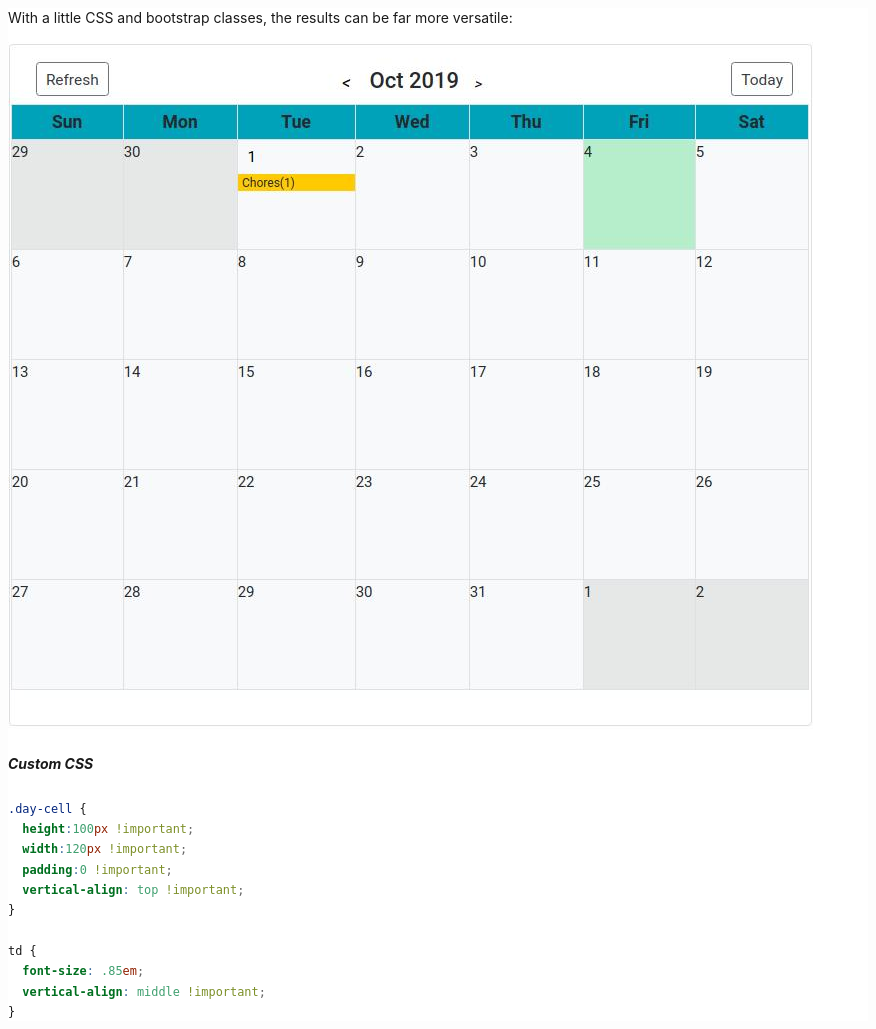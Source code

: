 With a little CSS and bootstrap classes, the results can be far more versatile:

![Image of Calendar with CSS/Bootstrap](/img/styled-calendar.jpeg)

##### Custom CSS
```css
.day-cell {
  height:100px !important;
  width:120px !important;
  padding:0 !important;
  vertical-align: top !important;
}

td {
  font-size: .85em;
  vertical-align: middle !important;
}
```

------

» **WHAT IS BEING ASKED**
Considering only the data above, return the lines in which "align" occurs.

» **RESPONSE TO THIS EXERCISE**
  vertical-align: top !important;
  vertical-align: middle !important;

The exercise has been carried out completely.